→ **About this exercise**
Select the lines of the records containing the word "JavaScript" and list them.

→ **Records for the task**
....

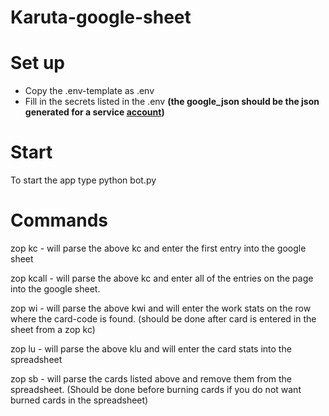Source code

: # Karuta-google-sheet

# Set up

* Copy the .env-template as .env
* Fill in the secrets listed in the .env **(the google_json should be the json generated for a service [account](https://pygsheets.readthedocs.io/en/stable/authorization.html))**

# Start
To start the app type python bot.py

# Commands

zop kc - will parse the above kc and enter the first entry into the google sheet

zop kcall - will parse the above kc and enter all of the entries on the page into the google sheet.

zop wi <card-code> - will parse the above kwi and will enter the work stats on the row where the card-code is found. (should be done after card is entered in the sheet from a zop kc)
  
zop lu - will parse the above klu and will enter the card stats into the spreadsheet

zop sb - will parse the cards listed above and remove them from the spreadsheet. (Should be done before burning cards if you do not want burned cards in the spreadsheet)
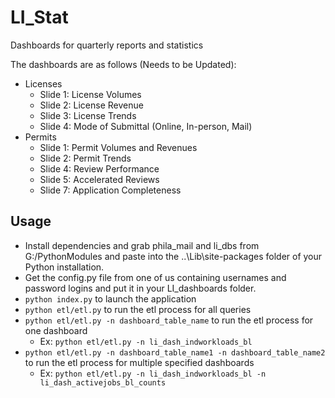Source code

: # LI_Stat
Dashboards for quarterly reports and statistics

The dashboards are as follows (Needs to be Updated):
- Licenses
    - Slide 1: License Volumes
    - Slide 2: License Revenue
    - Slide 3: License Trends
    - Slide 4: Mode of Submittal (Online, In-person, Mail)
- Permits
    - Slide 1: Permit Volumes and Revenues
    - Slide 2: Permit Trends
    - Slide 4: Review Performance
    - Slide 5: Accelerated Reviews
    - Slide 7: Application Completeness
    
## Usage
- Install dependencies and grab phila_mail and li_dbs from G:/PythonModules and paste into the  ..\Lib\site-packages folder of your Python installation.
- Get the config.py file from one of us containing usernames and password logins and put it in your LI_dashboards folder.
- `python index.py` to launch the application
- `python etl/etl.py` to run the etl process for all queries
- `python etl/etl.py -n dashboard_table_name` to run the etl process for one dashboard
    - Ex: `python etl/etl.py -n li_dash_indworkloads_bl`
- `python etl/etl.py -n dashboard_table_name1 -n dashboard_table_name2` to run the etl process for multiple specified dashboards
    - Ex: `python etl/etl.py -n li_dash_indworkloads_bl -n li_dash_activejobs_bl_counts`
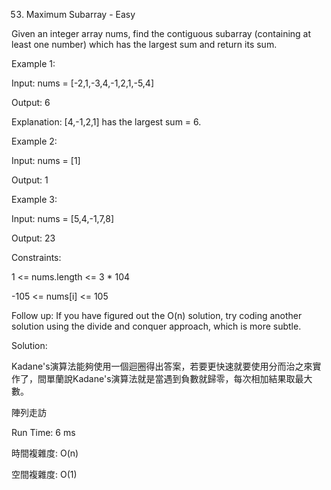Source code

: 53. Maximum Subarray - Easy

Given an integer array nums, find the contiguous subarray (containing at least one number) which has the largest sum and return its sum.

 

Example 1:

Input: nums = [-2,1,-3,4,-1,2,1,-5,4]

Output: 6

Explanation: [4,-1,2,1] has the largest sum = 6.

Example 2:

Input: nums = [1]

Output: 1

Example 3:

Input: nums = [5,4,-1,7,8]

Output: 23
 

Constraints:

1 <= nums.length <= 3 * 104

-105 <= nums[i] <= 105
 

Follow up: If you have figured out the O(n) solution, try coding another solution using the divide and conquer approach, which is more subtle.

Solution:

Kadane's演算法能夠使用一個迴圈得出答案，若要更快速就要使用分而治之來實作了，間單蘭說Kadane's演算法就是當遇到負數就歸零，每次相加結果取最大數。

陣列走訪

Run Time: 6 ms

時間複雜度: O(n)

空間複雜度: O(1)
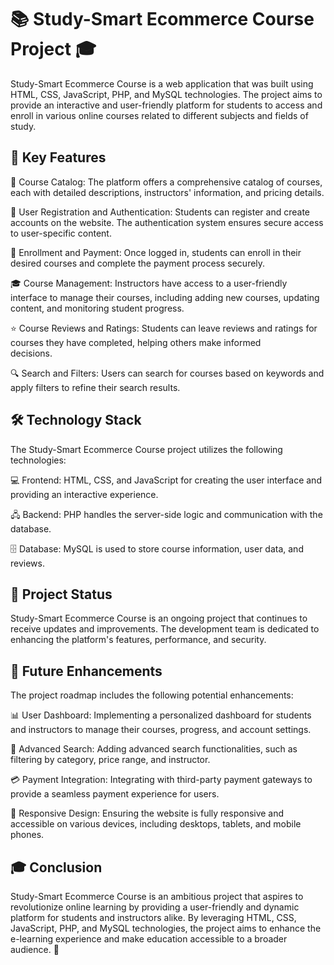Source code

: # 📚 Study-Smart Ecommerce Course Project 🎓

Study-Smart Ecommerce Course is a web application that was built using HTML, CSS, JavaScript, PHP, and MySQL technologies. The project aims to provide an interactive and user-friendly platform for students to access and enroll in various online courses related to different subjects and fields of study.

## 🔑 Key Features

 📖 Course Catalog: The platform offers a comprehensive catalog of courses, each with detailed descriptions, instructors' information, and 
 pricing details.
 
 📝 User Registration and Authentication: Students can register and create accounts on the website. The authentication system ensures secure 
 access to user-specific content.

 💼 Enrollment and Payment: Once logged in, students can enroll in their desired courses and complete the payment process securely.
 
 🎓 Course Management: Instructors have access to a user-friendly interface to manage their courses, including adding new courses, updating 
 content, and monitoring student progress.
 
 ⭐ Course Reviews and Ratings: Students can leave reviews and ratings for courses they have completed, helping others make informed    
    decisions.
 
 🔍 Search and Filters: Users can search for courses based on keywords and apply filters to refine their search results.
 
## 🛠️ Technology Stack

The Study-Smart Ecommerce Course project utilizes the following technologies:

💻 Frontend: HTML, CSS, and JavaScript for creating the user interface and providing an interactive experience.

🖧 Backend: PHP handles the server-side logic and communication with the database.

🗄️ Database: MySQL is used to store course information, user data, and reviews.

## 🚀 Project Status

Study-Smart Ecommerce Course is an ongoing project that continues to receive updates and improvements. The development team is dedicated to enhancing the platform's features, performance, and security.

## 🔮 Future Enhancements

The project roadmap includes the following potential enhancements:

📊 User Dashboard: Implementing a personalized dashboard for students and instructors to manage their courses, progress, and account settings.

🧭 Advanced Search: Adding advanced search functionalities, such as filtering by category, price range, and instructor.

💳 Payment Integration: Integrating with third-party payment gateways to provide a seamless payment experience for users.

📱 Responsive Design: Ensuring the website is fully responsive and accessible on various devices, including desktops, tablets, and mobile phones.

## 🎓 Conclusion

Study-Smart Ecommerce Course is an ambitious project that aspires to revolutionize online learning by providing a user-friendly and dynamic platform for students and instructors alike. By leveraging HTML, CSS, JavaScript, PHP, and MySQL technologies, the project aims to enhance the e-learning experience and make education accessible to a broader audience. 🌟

....

→ **Task result**
Study-Smart Ecommerce Course is a web application that was built using HTML, CSS, JavaScript, PHP, and MySQL technologies. The project aims to provide an interactive and user-friendly platform for students to access and enroll in various online courses related to different subjects and fields of study.
💻 Frontend: HTML, CSS, and JavaScript for creating the user interface and providing an interactive experience.
Study-Smart Ecommerce Course is an ambitious project that aspires to revolutionize online learning by providing a user-friendly and dynamic platform for students and instructors alike. By leveraging HTML, CSS, JavaScript, PHP, and MySQL technologies, the project aims to enhance the e-learning experience and make education accessible to a broader audience. 🌟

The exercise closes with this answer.